(Directions)
The expected output is a verbatim reprint of the lines from the beginning of the data that follows through the line that contains "The hotel management".

(Saved entries)

● ● ●

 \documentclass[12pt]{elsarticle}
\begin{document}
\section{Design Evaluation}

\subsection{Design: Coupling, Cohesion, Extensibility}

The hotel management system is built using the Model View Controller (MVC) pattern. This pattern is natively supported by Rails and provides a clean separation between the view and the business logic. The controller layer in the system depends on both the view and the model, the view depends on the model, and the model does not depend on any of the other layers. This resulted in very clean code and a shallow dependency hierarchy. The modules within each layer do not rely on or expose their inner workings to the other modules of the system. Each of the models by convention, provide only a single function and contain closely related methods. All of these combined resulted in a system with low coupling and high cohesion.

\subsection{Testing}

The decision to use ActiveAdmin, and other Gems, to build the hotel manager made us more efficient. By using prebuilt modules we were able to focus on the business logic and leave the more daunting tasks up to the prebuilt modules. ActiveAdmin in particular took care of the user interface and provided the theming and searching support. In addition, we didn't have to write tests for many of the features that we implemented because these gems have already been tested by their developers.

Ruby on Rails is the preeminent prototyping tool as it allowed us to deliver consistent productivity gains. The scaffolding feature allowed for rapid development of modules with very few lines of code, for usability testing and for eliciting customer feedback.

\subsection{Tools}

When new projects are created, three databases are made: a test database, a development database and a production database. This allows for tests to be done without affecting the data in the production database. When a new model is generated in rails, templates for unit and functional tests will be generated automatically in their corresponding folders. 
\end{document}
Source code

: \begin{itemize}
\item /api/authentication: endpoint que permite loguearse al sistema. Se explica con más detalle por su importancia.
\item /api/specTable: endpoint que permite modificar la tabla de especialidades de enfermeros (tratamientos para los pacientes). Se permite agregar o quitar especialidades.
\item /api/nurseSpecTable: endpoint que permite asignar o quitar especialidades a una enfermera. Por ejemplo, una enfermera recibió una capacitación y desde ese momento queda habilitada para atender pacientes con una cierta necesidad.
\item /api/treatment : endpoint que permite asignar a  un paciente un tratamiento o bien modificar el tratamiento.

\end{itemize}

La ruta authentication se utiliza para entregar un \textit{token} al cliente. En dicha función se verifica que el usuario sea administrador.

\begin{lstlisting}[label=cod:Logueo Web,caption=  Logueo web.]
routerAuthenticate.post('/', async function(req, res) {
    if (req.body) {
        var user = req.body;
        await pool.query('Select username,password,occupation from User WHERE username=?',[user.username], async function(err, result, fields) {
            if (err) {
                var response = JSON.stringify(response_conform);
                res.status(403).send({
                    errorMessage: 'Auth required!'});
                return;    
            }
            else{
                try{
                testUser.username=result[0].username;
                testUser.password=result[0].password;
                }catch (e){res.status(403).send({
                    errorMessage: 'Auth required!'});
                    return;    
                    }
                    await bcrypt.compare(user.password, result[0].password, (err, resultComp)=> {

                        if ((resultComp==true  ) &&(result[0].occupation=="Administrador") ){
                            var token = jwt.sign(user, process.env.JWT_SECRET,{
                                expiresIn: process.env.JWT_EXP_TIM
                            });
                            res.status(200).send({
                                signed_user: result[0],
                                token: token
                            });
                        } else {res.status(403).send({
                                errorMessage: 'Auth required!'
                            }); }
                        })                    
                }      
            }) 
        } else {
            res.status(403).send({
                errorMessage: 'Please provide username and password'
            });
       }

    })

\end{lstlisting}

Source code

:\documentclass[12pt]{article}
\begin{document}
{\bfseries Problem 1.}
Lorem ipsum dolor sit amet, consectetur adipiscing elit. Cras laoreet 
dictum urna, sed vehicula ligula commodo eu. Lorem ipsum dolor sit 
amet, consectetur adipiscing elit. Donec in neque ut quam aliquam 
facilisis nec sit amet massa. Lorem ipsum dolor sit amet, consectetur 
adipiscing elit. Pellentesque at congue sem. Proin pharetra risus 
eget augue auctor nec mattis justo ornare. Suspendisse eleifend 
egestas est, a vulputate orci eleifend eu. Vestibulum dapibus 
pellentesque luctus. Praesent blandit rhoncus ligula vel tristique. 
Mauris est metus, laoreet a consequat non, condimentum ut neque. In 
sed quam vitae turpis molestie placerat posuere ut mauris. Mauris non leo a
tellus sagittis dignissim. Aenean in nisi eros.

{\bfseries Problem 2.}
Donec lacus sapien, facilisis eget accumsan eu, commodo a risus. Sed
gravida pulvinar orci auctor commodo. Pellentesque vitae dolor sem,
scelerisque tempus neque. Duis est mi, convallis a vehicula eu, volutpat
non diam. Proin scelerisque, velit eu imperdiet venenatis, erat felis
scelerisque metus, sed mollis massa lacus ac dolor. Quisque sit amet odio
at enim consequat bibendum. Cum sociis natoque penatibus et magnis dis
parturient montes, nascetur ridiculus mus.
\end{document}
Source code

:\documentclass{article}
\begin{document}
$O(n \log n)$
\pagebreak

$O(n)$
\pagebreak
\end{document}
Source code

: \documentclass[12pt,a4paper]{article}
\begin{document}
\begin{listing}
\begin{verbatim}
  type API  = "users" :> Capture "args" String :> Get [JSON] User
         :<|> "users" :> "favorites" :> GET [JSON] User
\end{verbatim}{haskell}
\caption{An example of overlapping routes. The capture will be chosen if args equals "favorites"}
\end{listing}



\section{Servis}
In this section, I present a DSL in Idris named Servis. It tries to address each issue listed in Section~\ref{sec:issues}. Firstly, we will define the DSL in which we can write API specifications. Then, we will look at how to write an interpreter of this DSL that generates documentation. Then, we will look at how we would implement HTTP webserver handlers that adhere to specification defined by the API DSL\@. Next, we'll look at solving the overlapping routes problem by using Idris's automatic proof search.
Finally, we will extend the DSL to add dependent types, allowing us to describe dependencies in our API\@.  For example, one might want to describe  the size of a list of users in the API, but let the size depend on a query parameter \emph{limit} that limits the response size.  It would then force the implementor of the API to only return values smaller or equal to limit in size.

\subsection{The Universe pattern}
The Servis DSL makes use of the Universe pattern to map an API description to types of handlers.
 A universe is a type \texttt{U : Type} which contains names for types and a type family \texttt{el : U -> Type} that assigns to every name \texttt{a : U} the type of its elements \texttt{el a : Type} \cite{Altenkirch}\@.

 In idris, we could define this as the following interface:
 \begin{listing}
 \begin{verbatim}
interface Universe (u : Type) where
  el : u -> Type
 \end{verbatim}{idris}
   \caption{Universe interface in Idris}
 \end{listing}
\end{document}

● ● ●

(Exercise result)
 \documentclass[12pt]{elsarticle}
\begin{document}
\section{Design Evaluation}

\subsection{Design: Coupling, Cohesion, Extensibility}

The hotel management system is built using the Model View Controller (MVC) pattern. This pattern is natively supported by Rails and provides a clean separation between the view and the business logic. The controller layer in the system depends on both the view and the model, the view depends on the model, and the model does not depend on any of the other layers. This resulted in very clean code and a shallow dependency hierarchy. The modules within each layer do not rely on or expose their inner workings to the other modules of the system. Each of the models by convention, provide only a single function and contain closely related methods. All of these combined resulted in a system with low coupling and high cohesion.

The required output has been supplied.